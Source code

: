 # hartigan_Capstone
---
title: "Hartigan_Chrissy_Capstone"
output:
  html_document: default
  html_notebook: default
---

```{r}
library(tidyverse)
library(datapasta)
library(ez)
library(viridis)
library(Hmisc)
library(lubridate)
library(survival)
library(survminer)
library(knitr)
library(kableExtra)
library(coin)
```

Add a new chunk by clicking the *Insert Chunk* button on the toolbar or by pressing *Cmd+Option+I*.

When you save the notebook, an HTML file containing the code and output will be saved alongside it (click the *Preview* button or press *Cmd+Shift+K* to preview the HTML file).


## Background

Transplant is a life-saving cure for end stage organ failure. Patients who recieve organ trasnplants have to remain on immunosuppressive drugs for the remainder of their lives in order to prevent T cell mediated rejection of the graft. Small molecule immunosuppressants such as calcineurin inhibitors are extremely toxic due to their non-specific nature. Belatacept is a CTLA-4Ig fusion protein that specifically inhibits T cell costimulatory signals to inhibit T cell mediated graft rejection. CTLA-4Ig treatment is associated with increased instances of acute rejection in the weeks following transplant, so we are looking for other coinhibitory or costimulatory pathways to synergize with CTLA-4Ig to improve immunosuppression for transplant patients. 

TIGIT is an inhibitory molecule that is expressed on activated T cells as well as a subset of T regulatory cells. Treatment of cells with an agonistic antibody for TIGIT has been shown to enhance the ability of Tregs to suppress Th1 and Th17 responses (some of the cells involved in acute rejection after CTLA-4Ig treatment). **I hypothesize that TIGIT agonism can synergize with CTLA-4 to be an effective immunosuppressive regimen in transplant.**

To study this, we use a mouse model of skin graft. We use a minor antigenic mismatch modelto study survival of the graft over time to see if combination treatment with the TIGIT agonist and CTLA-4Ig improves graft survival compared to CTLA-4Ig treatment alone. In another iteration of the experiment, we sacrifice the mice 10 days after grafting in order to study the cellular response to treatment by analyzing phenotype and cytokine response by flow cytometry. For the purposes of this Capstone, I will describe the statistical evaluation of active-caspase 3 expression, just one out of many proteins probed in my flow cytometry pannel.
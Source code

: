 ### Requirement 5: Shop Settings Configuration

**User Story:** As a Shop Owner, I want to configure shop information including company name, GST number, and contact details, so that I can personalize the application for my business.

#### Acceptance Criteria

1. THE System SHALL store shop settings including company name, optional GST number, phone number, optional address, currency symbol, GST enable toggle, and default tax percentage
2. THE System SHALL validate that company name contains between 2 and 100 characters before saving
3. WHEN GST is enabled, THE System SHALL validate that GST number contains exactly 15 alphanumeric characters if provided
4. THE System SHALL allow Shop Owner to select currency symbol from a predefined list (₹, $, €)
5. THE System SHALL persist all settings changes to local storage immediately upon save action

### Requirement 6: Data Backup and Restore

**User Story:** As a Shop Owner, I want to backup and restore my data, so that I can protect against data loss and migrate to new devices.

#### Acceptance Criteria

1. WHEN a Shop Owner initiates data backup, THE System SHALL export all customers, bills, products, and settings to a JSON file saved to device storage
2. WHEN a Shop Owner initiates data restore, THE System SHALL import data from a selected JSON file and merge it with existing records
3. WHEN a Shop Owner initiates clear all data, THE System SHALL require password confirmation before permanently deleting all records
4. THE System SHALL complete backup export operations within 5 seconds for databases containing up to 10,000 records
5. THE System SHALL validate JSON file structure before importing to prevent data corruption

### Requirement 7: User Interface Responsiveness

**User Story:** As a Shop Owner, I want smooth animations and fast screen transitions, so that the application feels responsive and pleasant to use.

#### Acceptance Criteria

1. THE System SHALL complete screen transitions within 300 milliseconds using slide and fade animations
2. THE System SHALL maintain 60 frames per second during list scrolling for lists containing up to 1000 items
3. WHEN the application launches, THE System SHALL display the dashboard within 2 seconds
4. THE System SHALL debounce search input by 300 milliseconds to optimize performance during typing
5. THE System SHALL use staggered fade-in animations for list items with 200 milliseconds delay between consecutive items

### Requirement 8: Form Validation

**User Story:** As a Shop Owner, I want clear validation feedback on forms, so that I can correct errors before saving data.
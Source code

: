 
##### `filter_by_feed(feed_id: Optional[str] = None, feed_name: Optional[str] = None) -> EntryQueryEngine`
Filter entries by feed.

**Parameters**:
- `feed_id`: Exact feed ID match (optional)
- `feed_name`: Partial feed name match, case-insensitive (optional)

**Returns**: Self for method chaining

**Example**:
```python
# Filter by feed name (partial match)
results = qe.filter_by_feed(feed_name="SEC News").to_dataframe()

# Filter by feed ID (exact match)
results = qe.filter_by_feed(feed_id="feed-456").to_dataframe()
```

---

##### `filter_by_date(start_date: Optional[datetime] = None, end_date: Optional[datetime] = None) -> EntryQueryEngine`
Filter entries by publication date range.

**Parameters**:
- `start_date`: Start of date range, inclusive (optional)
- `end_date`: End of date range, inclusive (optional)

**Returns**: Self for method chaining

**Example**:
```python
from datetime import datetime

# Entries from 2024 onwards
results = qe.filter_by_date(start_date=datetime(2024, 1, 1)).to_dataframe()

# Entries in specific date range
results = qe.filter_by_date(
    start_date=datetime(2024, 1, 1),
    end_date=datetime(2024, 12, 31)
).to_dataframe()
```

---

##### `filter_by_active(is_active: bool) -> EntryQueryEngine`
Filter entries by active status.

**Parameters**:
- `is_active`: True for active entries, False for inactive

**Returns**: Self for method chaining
____________
[Aim of the exercise]
The response should be an exact copy of every line above.

[Completed task]
Source code

: # hartigan_Capstone
---
title: "Hartigan_Chrissy_Capstone"
output:
  html_document: default
  html_notebook: default
---

```{r}
library(tidyverse)
library(datapasta)
library(ez)
library(viridis)
library(Hmisc)
library(lubridate)
library(survival)
library(survminer)
library(knitr)
library(kableExtra)
library(coin)
```

Add a new chunk by clicking the *Insert Chunk* button on the toolbar or by pressing *Cmd+Option+I*.

When you save the notebook, an HTML file containing the code and output will be saved alongside it (click the *Preview* button or press *Cmd+Shift+K* to preview the HTML file).


## Background

Transplant is a life-saving cure for end stage organ failure. Patients who recieve organ trasnplants have to remain on immunosuppressive drugs for the remainder of their lives in order to prevent T cell mediated rejection of the graft. Small molecule immunosuppressants such as calcineurin inhibitors are extremely toxic due to their non-specific nature. Belatacept is a CTLA-4Ig fusion protein that specifically inhibits T cell costimulatory signals to inhibit T cell mediated graft rejection. CTLA-4Ig treatment is associated with increased instances of acute rejection in the weeks following transplant, so we are looking for other coinhibitory or costimulatory pathways to synergize with CTLA-4Ig to improve immunosuppression for transplant patients. 

TIGIT is an inhibitory molecule that is expressed on activated T cells as well as a subset of T regulatory cells. Treatment of cells with an agonistic antibody for TIGIT has been shown to enhance the ability of Tregs to suppress Th1 and Th17 responses (some of the cells involved in acute rejection after CTLA-4Ig treatment). **I hypothesize that TIGIT agonism can synergize with CTLA-4 to be an effective immunosuppressive regimen in transplant.**

To study this, we use a mouse model of skin graft. We use a minor antigenic mismatch modelto study survival of the graft over time to see if combination treatment with the TIGIT agonist and CTLA-4Ig improves graft survival compared to CTLA-4Ig treatment alone. In another iteration of the experiment, we sacrifice the mice 10 days after grafting in order to study the cellular response to treatment by analyzing phenotype and cytokine response by flow cytometry. For the purposes of this Capstone, I will describe the statistical evaluation of active-caspase 3 expression, just one out of many proteins probed in my flow cytometry pannel.
Source code

: ### Requirement 5: Shop Settings Configuration

**User Story:** As a Shop Owner, I want to configure shop information including company name, GST number, and contact details, so that I can personalize the application for my business.

#### Acceptance Criteria

1. THE System SHALL store shop settings including company name, optional GST number, phone number, optional address, currency symbol, GST enable toggle, and default tax percentage
2. THE System SHALL validate that company name contains between 2 and 100 characters before saving
3. WHEN GST is enabled, THE System SHALL validate that GST number contains exactly 15 alphanumeric characters if provided
4. THE System SHALL allow Shop Owner to select currency symbol from a predefined list (₹, $, €)
5. THE System SHALL persist all settings changes to local storage immediately upon save action

### Requirement 6: Data Backup and Restore

**User Story:** As a Shop Owner, I want to backup and restore my data, so that I can protect against data loss and migrate to new devices.

#### Acceptance Criteria

1. WHEN a Shop Owner initiates data backup, THE System SHALL export all customers, bills, products, and settings to a JSON file saved to device storage
2. WHEN a Shop Owner initiates data restore, THE System SHALL import data from a selected JSON file and merge it with existing records
3. WHEN a Shop Owner initiates clear all data, THE System SHALL require password confirmation before permanently deleting all records
4. THE System SHALL complete backup export operations within 5 seconds for databases containing up to 10,000 records
5. THE System SHALL validate JSON file structure before importing to prevent data corruption

### Requirement 7: User Interface Responsiveness

**User Story:** As a Shop Owner, I want smooth animations and fast screen transitions, so that the application feels responsive and pleasant to use.

#### Acceptance Criteria

1. THE System SHALL complete screen transitions within 300 milliseconds using slide and fade animations
2. THE System SHALL maintain 60 frames per second during list scrolling for lists containing up to 1000 items
3. WHEN the application launches, THE System SHALL display the dashboard within 2 seconds
4. THE System SHALL debounce search input by 300 milliseconds to optimize performance during typing
5. THE System SHALL use staggered fade-in animations for list items with 200 milliseconds delay between consecutive items

### Requirement 8: Form Validation

**User Story:** As a Shop Owner, I want clear validation feedback on forms, so that I can correct errors before saving data.
Source code

: 
##### `filter_by_feed(feed_id: Optional[str] = None, feed_name: Optional[str] = None) -> EntryQueryEngine`
Filter entries by feed.

**Parameters**:
- `feed_id`: Exact feed ID match (optional)
- `feed_name`: Partial feed name match, case-insensitive (optional)

**Returns**: Self for method chaining

**Example**:
```python
# Filter by feed name (partial match)
results = qe.filter_by_feed(feed_name="SEC News").to_dataframe()

# Filter by feed ID (exact match)
results = qe.filter_by_feed(feed_id="feed-456").to_dataframe()
```

---

##### `filter_by_date(start_date: Optional[datetime] = None, end_date: Optional[datetime] = None) -> EntryQueryEngine`
Filter entries by publication date range.

**Parameters**:
- `start_date`: Start of date range, inclusive (optional)
- `end_date`: End of date range, inclusive (optional)

**Returns**: Self for method chaining

**Example**:
```python
from datetime import datetime

# Entries from 2024 onwards
results = qe.filter_by_date(start_date=datetime(2024, 1, 1)).to_dataframe()

# Entries in specific date range
results = qe.filter_by_date(
    start_date=datetime(2024, 1, 1),
    end_date=datetime(2024, 12, 31)
).to_dataframe()
```

---

##### `filter_by_active(is_active: bool) -> EntryQueryEngine`
Filter entries by active status.

**Parameters**:
- `is_active`: True for active entries, False for inactive

**Returns**: Self for method chaining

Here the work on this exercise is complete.